> **Records for this task**:
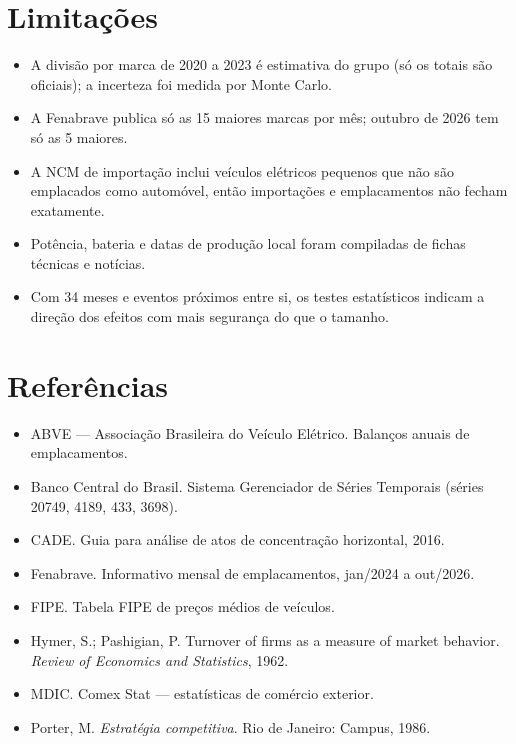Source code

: \documentclass[11pt,a4paper]{article}
\begin{document}
\section{Limitações}
\begin{itemize}
  \item A divisão por marca de 2020 a 2023 é estimativa do grupo (só os totais são oficiais); a incerteza foi medida por Monte Carlo.
  \item A Fenabrave publica só as 15 maiores marcas por mês; outubro de 2026 tem só as 5 maiores.
  \item A NCM de importação inclui veículos elétricos pequenos que não são emplacados como automóvel, então importações e emplacamentos não fecham exatamente.
  \item Potência, bateria e datas de produção local foram compiladas de fichas técnicas e notícias.
  \item Com 34 meses e eventos próximos entre si, os testes estatísticos indicam a direção dos efeitos com mais segurança do que o tamanho.
\end{itemize}

\section*{Referências}
\small
\begin{itemize}
  \item ABVE --- Associação Brasileira do Veículo Elétrico. Balanços anuais de emplacamentos.
  \item Banco Central do Brasil. Sistema Gerenciador de Séries Temporais (séries 20749, 4189, 433, 3698).
  \item CADE. Guia para análise de atos de concentração horizontal, 2016.
  \item Fenabrave. Informativo mensal de emplacamentos, jan/2024 a out/2026.
  \item FIPE. Tabela FIPE de preços médios de veículos.
  \item Hymer, S.; Pashigian, P. Turnover of firms as a measure of market behavior. \emph{Review of Economics and Statistics}, 1962.
  \item MDIC. Comex Stat --- estatísticas de comércio exterior.
  \item Porter, M. \emph{Estratégia competitiva}. Rio de Janeiro: Campus, 1986.
\end{itemize}
\end{document}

> **Problem requirements**: If an entry above contains a picture, leave that picture out and copy everything else exactly.

> **Answer**:
Source code

: \documentclass[11pt,a4paper]{article}
\begin{document}
\section{Limitações}
\begin{itemize}
  \item A divisão por marca de 2020 a 2023 é estimativa do grupo (só os totais são oficiais); a incerteza foi medida por Monte Carlo.
  \item A Fenabrave publica só as 15 maiores marcas por mês; outubro de 2026 tem só as 5 maiores.
  \item A NCM de importação inclui veículos elétricos pequenos que não são emplacados como automóvel, então importações e emplacamentos não fecham exatamente.
  \item Potência, bateria e datas de produção local foram compiladas de fichas técnicas e notícias.
  \item Com 34 meses e eventos próximos entre si, os testes estatísticos indicam a direção dos efeitos com mais segurança do que o tamanho.
\end{itemize}

\section*{Referências}
\small
\begin{itemize}
  \item ABVE --- Associação Brasileira do Veículo Elétrico. Balanços anuais de emplacamentos.
  \item Banco Central do Brasil. Sistema Gerenciador de Séries Temporais (séries 20749, 4189, 433, 3698).
  \item CADE. Guia para análise de atos de concentração horizontal, 2016.
  \item Fenabrave. Informativo mensal de emplacamentos, jan/2024 a out/2026.
  \item FIPE. Tabela FIPE de preços médios de veículos.
  \item Hymer, S.; Pashigian, P. Turnover of firms as a measure of market behavior. \emph{Review of Economics and Statistics}, 1962.
  \item MDIC. Comex Stat --- estatísticas de comércio exterior.
  \item Porter, M. \emph{Estratégia competitiva}. Rio de Janeiro: Campus, 1986.
\end{itemize}
\end{document}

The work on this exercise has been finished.